Es wurde allerdings auch deutlich, dass die Wohneigentumsbildung im ländlichen Raum nicht isoliert gesehen werden kann. „Mir kommt die Raumordnung in der aktuellen Debatte zu kurz: in der Fläche gibt es keinen Wohnungsmangel, sondern eher ein Überangebot. Stadt und Land müssen vielmehr regional und im Gesamtzusammenhang gedacht werden“, so die Christdemokratin Mechthild Heil, Vorsitzende des Bauausschusses im Bundestag. Zwischen den Parteien herrschte auch Einigkeit darüber, dass dazu die bestehende Bausubstanz in den Stadt- und Ortskernen gestärkt werden müsse und die Eigentumsförderung nicht zu noch mehr Flächenverbrauch an den Siedlungsrändern führen dürfe. Dazu betonte die SPD-Baupolitikerin Ulli Nissen unter Zustimmung aller Diskutanten die Bedeutung von Programmen wie „Jung kauft Alt“, die mit dem Baukindergeld verknüpft werden sollten. Zudem müssten Verkehrsanbindung sowie Bildungs- und Sozialinfrastruktur ausgebaut werden, wenn Wohnen und Leben dort attraktiv bleiben sollen. Nur unter diesen Umständen stellt Eigentum auf dem Land auch weiterhin eine werthaltige Investition und eine verlässliche Altersvorsorge dar.

Weitere Instrumente

Neben dem Baukindergeld diskutierten die Verbandsvertreter und Politiker weitere Instrumente zur Förderung der Eigentumsbildung wie die Wohnungsbauprämie und das geplante Bürgschaftsprogramm der KfW. Von letzterem erwartet sich Sun Jensch, Bundesgeschäftsführerin des IVD, einen „echten Schub“ für die Eigentumsbildung von Haushalten mit wenig Eigenkapital. Vor diesem Hintergrund bedauerte Oda Scheibelhuber, Vorsitzende des ifs Instituts Wohneigentum im DV, dass das Bürgschaftsprogramm nicht im Wohngipfelpapier  steht. Frau Heil versicherte allerdings, dass die Regierungskoalition im Bundestag alle Maßnahmen des Koalitionsvertrag auf den Weg bringen werde. Das gelte ebenso für die vorgesehene Anhebung der Einkommensschwellen und Förderhöhe der Wohnungsbauprämie. Diese setzt den notwendigen Anreiz zum langfristigen Eigenkapitalaufbau für die Eigentumsbildung. Der FDP-Baupolitiker Daniel Föst brachte deshalb eine automatische Dynamisierung der Prämie im Verhältnis zur Preisentwicklung ins Spiel. Schließlich plädierten alle Diskutanten eindringlich für eine Absenkung der in den meisten Bundesländern drastisch erhöhten Grunderwerbsteuer, um die aus dem Eigenkapital zu tragenden Kaufnebenkosten zu verringern. Da diese allerdings eine wichtige Einnahmequelle der Länder darstelle, die die Länder autonom gestalten können, waren die Hoffnungen für eine baldige bundesweite Senkung eher verhalten.
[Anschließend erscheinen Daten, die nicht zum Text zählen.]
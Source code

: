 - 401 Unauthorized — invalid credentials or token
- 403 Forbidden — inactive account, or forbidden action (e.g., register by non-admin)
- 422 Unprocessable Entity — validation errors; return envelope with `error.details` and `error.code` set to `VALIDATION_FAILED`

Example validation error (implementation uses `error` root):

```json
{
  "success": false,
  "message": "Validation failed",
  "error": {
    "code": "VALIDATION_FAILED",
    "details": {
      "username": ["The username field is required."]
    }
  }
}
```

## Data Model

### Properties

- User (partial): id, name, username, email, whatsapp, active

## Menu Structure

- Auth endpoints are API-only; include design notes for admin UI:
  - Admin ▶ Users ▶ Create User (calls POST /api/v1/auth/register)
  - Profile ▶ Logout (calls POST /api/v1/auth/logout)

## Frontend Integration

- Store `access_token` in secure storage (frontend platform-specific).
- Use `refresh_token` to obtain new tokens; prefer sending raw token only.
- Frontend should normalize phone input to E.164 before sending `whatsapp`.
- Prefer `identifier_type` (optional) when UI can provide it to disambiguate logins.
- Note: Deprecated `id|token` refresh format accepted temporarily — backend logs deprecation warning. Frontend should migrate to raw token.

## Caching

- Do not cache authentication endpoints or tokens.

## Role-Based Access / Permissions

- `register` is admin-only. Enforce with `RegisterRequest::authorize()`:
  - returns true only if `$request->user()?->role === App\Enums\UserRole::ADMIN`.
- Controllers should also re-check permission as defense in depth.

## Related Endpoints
Bau- und Grundstückskosten senken

Kontrovers diskutiert wurden schließlich die in den letzten Jahren massiv gestiegenen Bau- und Grundstückskosten. Für die Eigentumsbildung breiter Schichten gilt es dringend an der Kostenschraube zu drehen. Zentral ist hier zum einen die Bereitstellung von ausreichend preiswertem Bauland, wozu Norbert Portz, Beigeordneter des Deutschen Städte- und Gemeindebunds, mehr Möglichkeiten für die Kommunen forderte. Dem stimmte Haus & Grund Präsident Dr. Warnecke grundsätzlich zu, sprach sich aber gegen Zwangsinstrumente wie verschärfte Vorkaufsrechte und Baugebote aus und plädierte für eine kleinteiligere und zielgruppenspezifische Grundstückvergabe an unterschiedliche, vor allem auch private Bauherren.
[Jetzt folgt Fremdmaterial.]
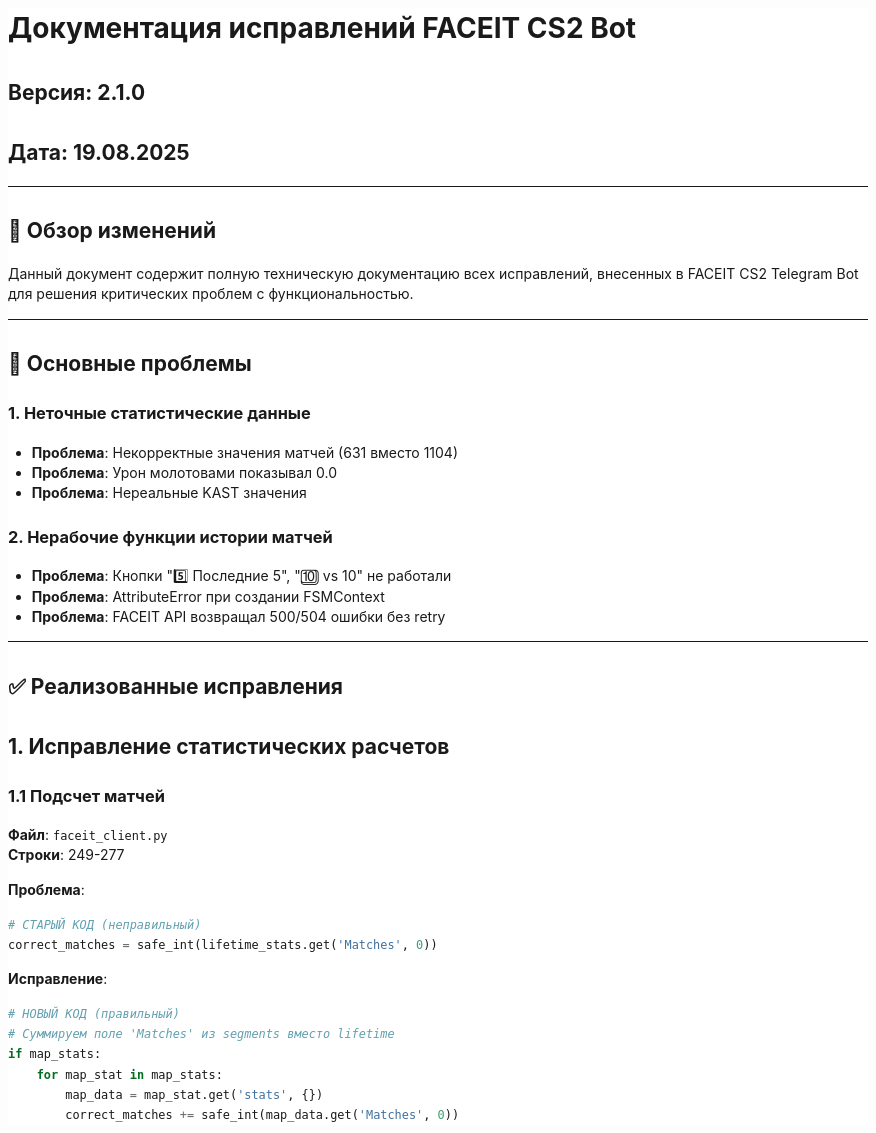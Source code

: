 # Документация исправлений FACEIT CS2 Bot

## Версия: 2.1.0
## Дата: 19.08.2025

---

## 🔄 Обзор изменений

Данный документ содержит полную техническую документацию всех исправлений, внесенных в FACEIT CS2 Telegram Bot для решения критических проблем с функциональностью.

---

## 🎯 Основные проблемы

### 1. Неточные статистические данные
- **Проблема**: Некорректные значения матчей (631 вместо 1104)
- **Проблема**: Урон молотовами показывал 0.0
- **Проблема**: Нереальные KAST значения

### 2. Нерабочие функции истории матчей
- **Проблема**: Кнопки "5️⃣ Последние 5", "🔟 vs 10" не работали
- **Проблема**: AttributeError при создании FSMContext
- **Проблема**: FACEIT API возвращал 500/504 ошибки без retry

---

## ✅ Реализованные исправления

## 1. Исправление статистических расчетов

### 1.1 Подсчет матчей
**Файл**: `faceit_client.py`  
**Строки**: 249-277

**Проблема**: 
```python
# СТАРЫЙ КОД (неправильный)
correct_matches = safe_int(lifetime_stats.get('Matches', 0))
```

**Исправление**:
```python
# НОВЫЙ КОД (правильный) 
# Суммируем поле 'Matches' из segments вместо lifetime
if map_stats:
    for map_stat in map_stats:
        map_data = map_stat.get('stats', {})
        correct_matches += safe_int(map_data.get('Matches', 0))
```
Standards und Normen auf Prüfstand stellen

Zum anderen sprachen sich auch zahlreiche Verbandsvertreter und Politiker dafür aus, die überbordenden Standards und Normen auf den Prüfstand zu stellen. Die immobilienwirtschaftlichen Verbände sowie die Politiker von FDP und AfD zweifelten die Verhältnismäßigkeit der energetischen Standards an und identifizierten diese als wesentliche Baukostentreber. Udo Hemmelgarn von der AfD forderte gar ein Moratorium der Energieeinsparverordnung (EnEV). Die Vertreter der Regierungskoalition verwiesen darauf, dass der aktuelle EnEV-Neubaustandard beibehalten und als Niedrigstenergiestandard nach EU-Recht definiert werde. Der FDP-Politiker Föst plädierte dafür, stärker im Quartierskontext und nicht mehr nur vom Gebäude aus zu agieren und dabei Energieeffizienz und erneuerbare Energien im Zusammenspiel zu bearbeiten. Dem hielt Christian Kühn entgegen, dass Baukostensenkung nicht zu Lasten des Klimas geschehen dürfe und betonte zudem: „Der Effizienzpfad ist volkswirtschaftlich gesehen der günstigste Pfad der CO2-Einsparung – und das ist besser, als nur auf erneuerbare Energien zu setzen“.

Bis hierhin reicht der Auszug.